__Data for review__.
<<<<
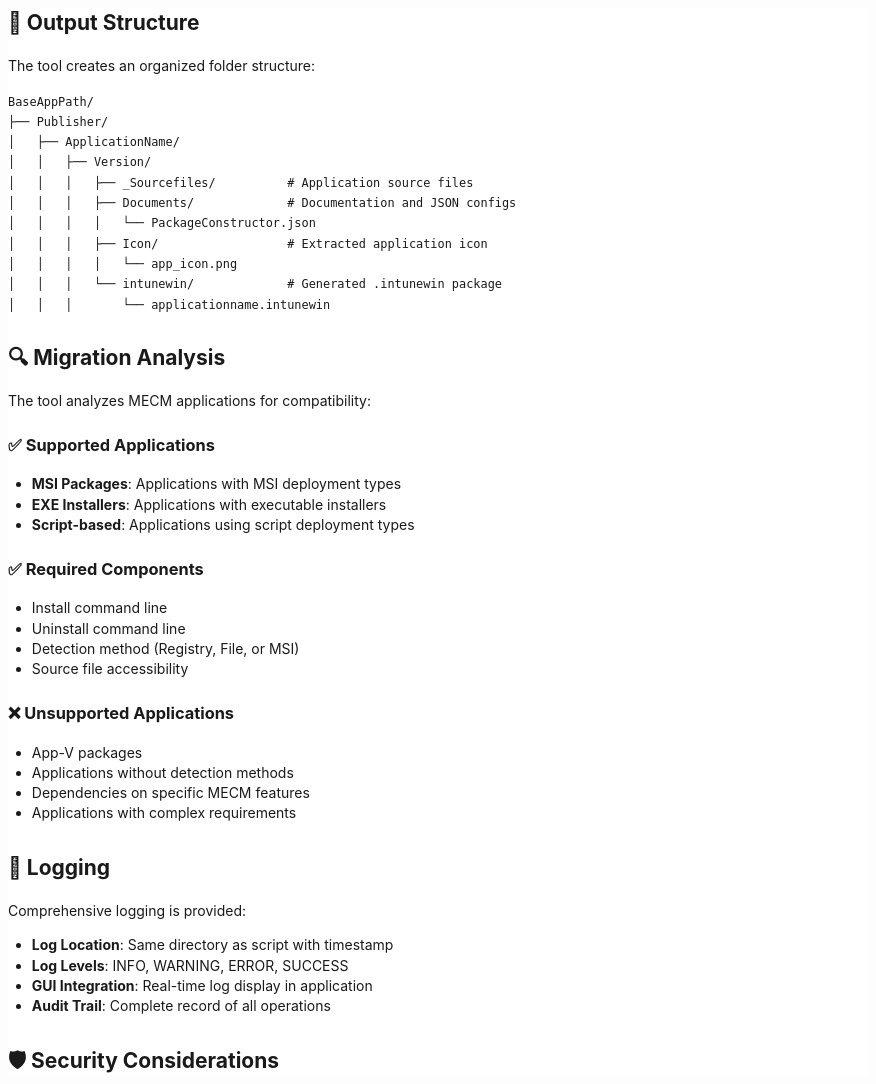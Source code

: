 ## 📁 Output Structure

The tool creates an organized folder structure:

```
BaseAppPath/
├── Publisher/
│   ├── ApplicationName/
│   │   ├── Version/
│   │   │   ├── _Sourcefiles/          # Application source files
│   │   │   ├── Documents/             # Documentation and JSON configs
│   │   │   │   └── PackageConstructor.json
│   │   │   ├── Icon/                  # Extracted application icon
│   │   │   │   └── app_icon.png
│   │   │   └── intunewin/             # Generated .intunewin package
│   │   │       └── applicationname.intunewin
```

## 🔍 Migration Analysis

The tool analyzes MECM applications for compatibility:

### ✅ Supported Applications
- **MSI Packages**: Applications with MSI deployment types
- **EXE Installers**: Applications with executable installers
- **Script-based**: Applications using script deployment types

### ✅ Required Components
- Install command line
- Uninstall command line
- Detection method (Registry, File, or MSI)
- Source file accessibility

### ❌ Unsupported Applications
- App-V packages
- Applications without detection methods
- Dependencies on specific MECM features
- Applications with complex requirements

## 📝 Logging

Comprehensive logging is provided:

- **Log Location**: Same directory as script with timestamp
- **Log Levels**: INFO, WARNING, ERROR, SUCCESS
- **GUI Integration**: Real-time log display in application
- **Audit Trail**: Complete record of all operations

## 🛡️ Security Considerations
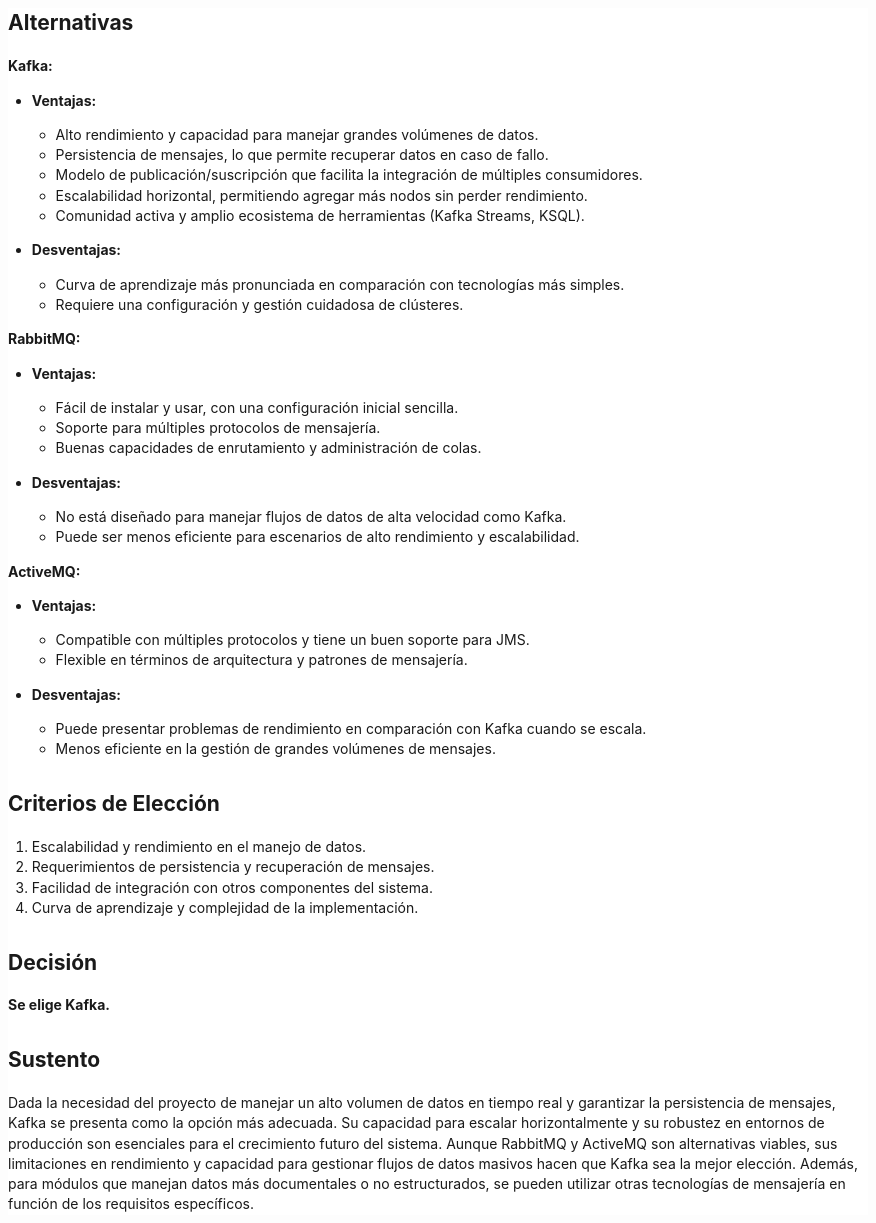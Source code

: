## Alternativas

**Kafka:**

- **Ventajas:**
  - Alto rendimiento y capacidad para manejar grandes volúmenes de datos.
  - Persistencia de mensajes, lo que permite recuperar datos en caso de fallo.
  - Modelo de publicación/suscripción que facilita la integración de múltiples consumidores.
  - Escalabilidad horizontal, permitiendo agregar más nodos sin perder rendimiento.
  - Comunidad activa y amplio ecosistema de herramientas (Kafka Streams, KSQL).

- **Desventajas:**
  - Curva de aprendizaje más pronunciada en comparación con tecnologías más simples.
  - Requiere una configuración y gestión cuidadosa de clústeres.

**RabbitMQ:**

- **Ventajas:**
  - Fácil de instalar y usar, con una configuración inicial sencilla.
  - Soporte para múltiples protocolos de mensajería.
  - Buenas capacidades de enrutamiento y administración de colas.

- **Desventajas:**
  - No está diseñado para manejar flujos de datos de alta velocidad como Kafka.
  - Puede ser menos eficiente para escenarios de alto rendimiento y escalabilidad.

**ActiveMQ:**

- **Ventajas:**
  - Compatible con múltiples protocolos y tiene un buen soporte para JMS.
  - Flexible en términos de arquitectura y patrones de mensajería.

- **Desventajas:**
  - Puede presentar problemas de rendimiento en comparación con Kafka cuando se escala.
  - Menos eficiente en la gestión de grandes volúmenes de mensajes.

## Criterios de Elección

1. Escalabilidad y rendimiento en el manejo de datos.
2. Requerimientos de persistencia y recuperación de mensajes.
3. Facilidad de integración con otros componentes del sistema.
4. Curva de aprendizaje y complejidad de la implementación.

## Decisión

**Se elige Kafka.**

## Sustento

Dada la necesidad del proyecto de manejar un alto volumen de datos en tiempo real y garantizar la persistencia de mensajes, Kafka se presenta como la opción más adecuada. Su capacidad para escalar horizontalmente y su robustez en entornos de producción son esenciales para el crecimiento futuro del sistema. Aunque RabbitMQ y ActiveMQ son alternativas viables, sus limitaciones en rendimiento y capacidad para gestionar flujos de datos masivos hacen que Kafka sea la mejor elección. Además, para módulos que manejan datos más documentales o no estructurados, se pueden utilizar otras tecnologías de mensajería en función de los requisitos específicos.
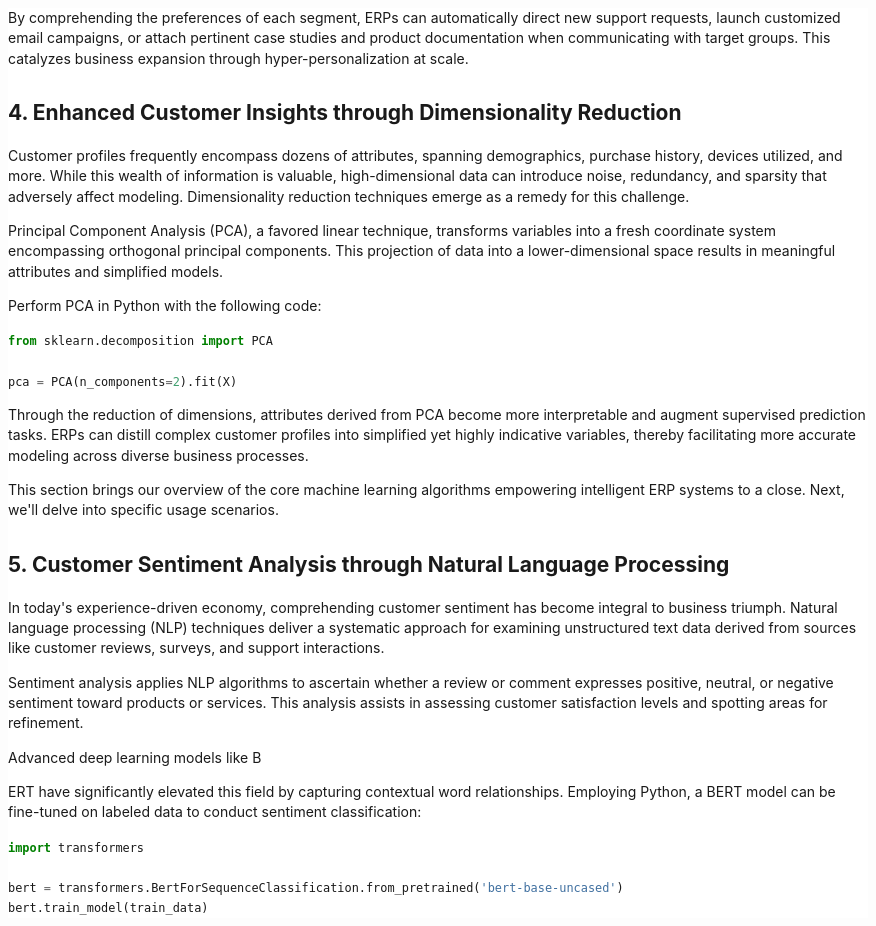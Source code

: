 By comprehending the preferences of each segment, ERPs can automatically direct new support requests, launch customized email campaigns, or attach pertinent case studies and product documentation when communicating with target groups. This catalyzes business expansion through hyper-personalization at scale.

## 4. Enhanced Customer Insights through Dimensionality Reduction

Customer profiles frequently encompass dozens of attributes, spanning demographics, purchase history, devices utilized, and more. While this wealth of information is valuable, high-dimensional data can introduce noise, redundancy, and sparsity that adversely affect modeling. Dimensionality reduction techniques emerge as a remedy for this challenge.

Principal Component Analysis (PCA), a favored linear technique, transforms variables into a fresh coordinate system encompassing orthogonal principal components. This projection of data into a lower-dimensional space results in meaningful attributes and simplified models.

Perform PCA in Python with the following code:

```python
from sklearn.decomposition import PCA

pca = PCA(n_components=2).fit(X)
```

Through the reduction of dimensions, attributes derived from PCA become more interpretable and augment supervised prediction tasks. ERPs can distill complex customer profiles into simplified yet highly indicative variables, thereby facilitating more accurate modeling across diverse business processes.

This section brings our overview of the core machine learning algorithms empowering intelligent ERP systems to a close. Next, we'll delve into specific usage scenarios.

## 5. Customer Sentiment Analysis through Natural Language Processing

In today's experience-driven economy, comprehending customer sentiment has become integral to business triumph. Natural language processing (NLP) techniques deliver a systematic approach for examining unstructured text data derived from sources like customer reviews, surveys, and support interactions.

Sentiment analysis applies NLP algorithms to ascertain whether a review or comment expresses positive, neutral, or negative sentiment toward products or services. This analysis assists in assessing customer satisfaction levels and spotting areas for refinement.

Advanced deep learning models like B

ERT have significantly elevated this field by capturing contextual word relationships. Employing Python, a BERT model can be fine-tuned on labeled data to conduct sentiment classification:

```python
import transformers

bert = transformers.BertForSequenceClassification.from_pretrained('bert-base-uncased')
bert.train_model(train_data)
```
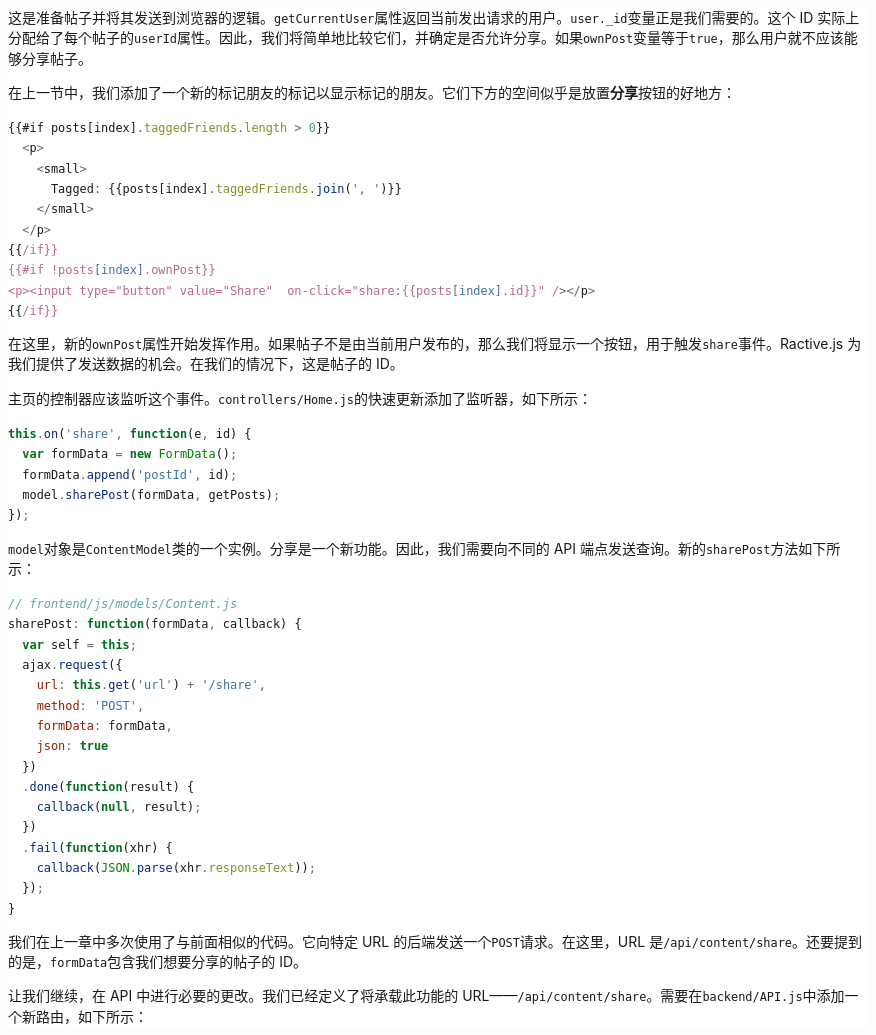这是准备帖子并将其发送到浏览器的逻辑。`getCurrentUser`属性返回当前发出请求的用户。`user._id`变量正是我们需要的。这个 ID 实际上分配给了每个帖子的`userId`属性。因此，我们将简单地比较它们，并确定是否允许分享。如果`ownPost`变量等于`true`，那么用户就不应该能够分享帖子。

在上一节中，我们添加了一个新的标记朋友的标记以显示标记的朋友。它们下方的空间似乎是放置**分享**按钮的好地方：

```js
{{#if posts[index].taggedFriends.length > 0}}
  <p>
    <small>
      Tagged: {{posts[index].taggedFriends.join(', ')}}
    </small>
  </p>
{{/if}}
{{#if !posts[index].ownPost}}
<p><input type="button" value="Share"  on-click="share:{{posts[index].id}}" /></p>
{{/if}}
```

在这里，新的`ownPost`属性开始发挥作用。如果帖子不是由当前用户发布的，那么我们将显示一个按钮，用于触发`share`事件。Ractive.js 为我们提供了发送数据的机会。在我们的情况下，这是帖子的 ID。

主页的控制器应该监听这个事件。`controllers/Home.js`的快速更新添加了监听器，如下所示：

```js
this.on('share', function(e, id) {
  var formData = new FormData();
  formData.append('postId', id);
  model.sharePost(formData, getPosts);
});
```

`model`对象是`ContentModel`类的一个实例。分享是一个新功能。因此，我们需要向不同的 API 端点发送查询。新的`sharePost`方法如下所示：

```js
// frontend/js/models/Content.js
sharePost: function(formData, callback) {
  var self = this;
  ajax.request({
    url: this.get('url') + '/share',
    method: 'POST',
    formData: formData,
    json: true
  })
  .done(function(result) {
    callback(null, result);
  })
  .fail(function(xhr) {
    callback(JSON.parse(xhr.responseText));
  });
}
```

我们在上一章中多次使用了与前面相似的代码。它向特定 URL 的后端发送一个`POST`请求。在这里，URL 是`/api/content/share`。还要提到的是，`formData`包含我们想要分享的帖子的 ID。

让我们继续，在 API 中进行必要的更改。我们已经定义了将承载此功能的 URL——`/api/content/share`。需要在`backend/API.js`中添加一个新路由，如下所示：
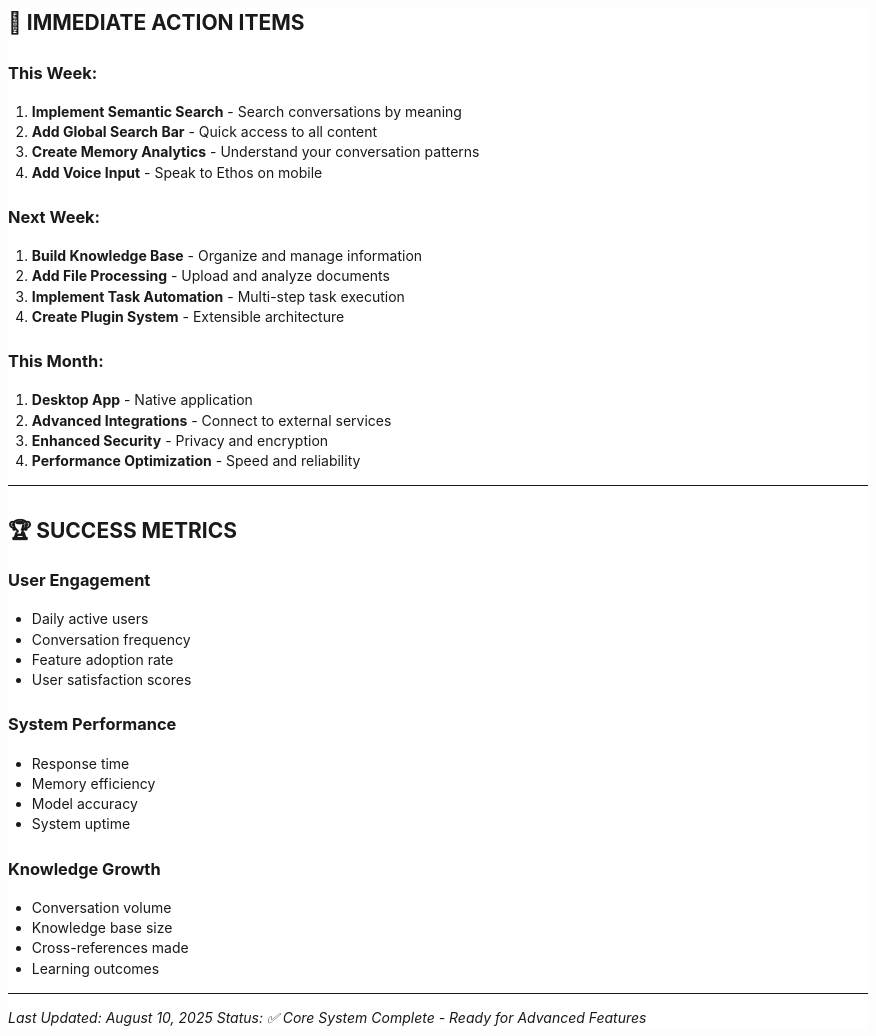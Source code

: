 ## 🎯 **IMMEDIATE ACTION ITEMS**

### **This Week:**
1. **Implement Semantic Search** - Search conversations by meaning
2. **Add Global Search Bar** - Quick access to all content
3. **Create Memory Analytics** - Understand your conversation patterns
4. **Add Voice Input** - Speak to Ethos on mobile

### **Next Week:**
1. **Build Knowledge Base** - Organize and manage information
2. **Add File Processing** - Upload and analyze documents
3. **Implement Task Automation** - Multi-step task execution
4. **Create Plugin System** - Extensible architecture

### **This Month:**
1. **Desktop App** - Native application
2. **Advanced Integrations** - Connect to external services
3. **Enhanced Security** - Privacy and encryption
4. **Performance Optimization** - Speed and reliability

---

## 🏆 **SUCCESS METRICS**

### **User Engagement**
- Daily active users
- Conversation frequency
- Feature adoption rate
- User satisfaction scores

### **System Performance**
- Response time
- Memory efficiency
- Model accuracy
- System uptime

### **Knowledge Growth**
- Conversation volume
- Knowledge base size
- Cross-references made
- Learning outcomes

---

*Last Updated: August 10, 2025*
*Status: ✅ Core System Complete - Ready for Advanced Features* 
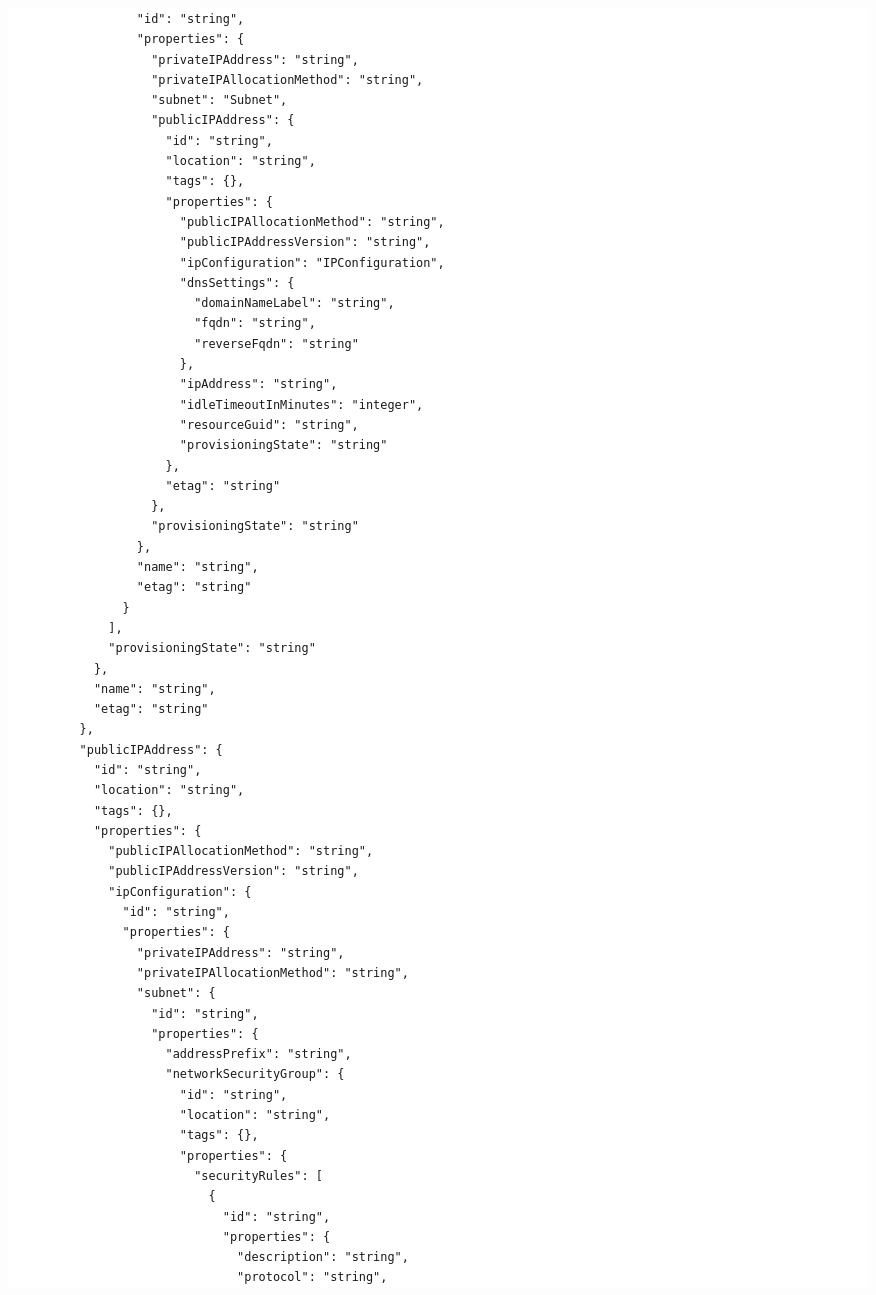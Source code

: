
 ```
                  "id": "string",
                  "properties": {
                    "privateIPAddress": "string",
                    "privateIPAllocationMethod": "string",
                    "subnet": "Subnet",
                    "publicIPAddress": {
                      "id": "string",
                      "location": "string",
                      "tags": {},
                      "properties": {
                        "publicIPAllocationMethod": "string",
                        "publicIPAddressVersion": "string",
                        "ipConfiguration": "IPConfiguration",
                        "dnsSettings": {
                          "domainNameLabel": "string",
                          "fqdn": "string",
                          "reverseFqdn": "string"
                        },
                        "ipAddress": "string",
                        "idleTimeoutInMinutes": "integer",
                        "resourceGuid": "string",
                        "provisioningState": "string"
                      },
                      "etag": "string"
                    },
                    "provisioningState": "string"
                  },
                  "name": "string",
                  "etag": "string"
                }
              ],
              "provisioningState": "string"
            },
            "name": "string",
            "etag": "string"
          },
          "publicIPAddress": {
            "id": "string",
            "location": "string",
            "tags": {},
            "properties": {
              "publicIPAllocationMethod": "string",
              "publicIPAddressVersion": "string",
              "ipConfiguration": {
                "id": "string",
                "properties": {
                  "privateIPAddress": "string",
                  "privateIPAllocationMethod": "string",
                  "subnet": {
                    "id": "string",
                    "properties": {
                      "addressPrefix": "string",
                      "networkSecurityGroup": {
                        "id": "string",
                        "location": "string",
                        "tags": {},
                        "properties": {
                          "securityRules": [
                            {
                              "id": "string",
                              "properties": {
                                "description": "string",
                                "protocol": "string",
```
>>>>
Find each line holding the string "volúmenes" in the listing above, then copy it.

__Task answer__.
  - Alto rendimiento y capacidad para manejar grandes volúmenes de datos.
  - Menos eficiente en la gestión de grandes volúmenes de mensajes.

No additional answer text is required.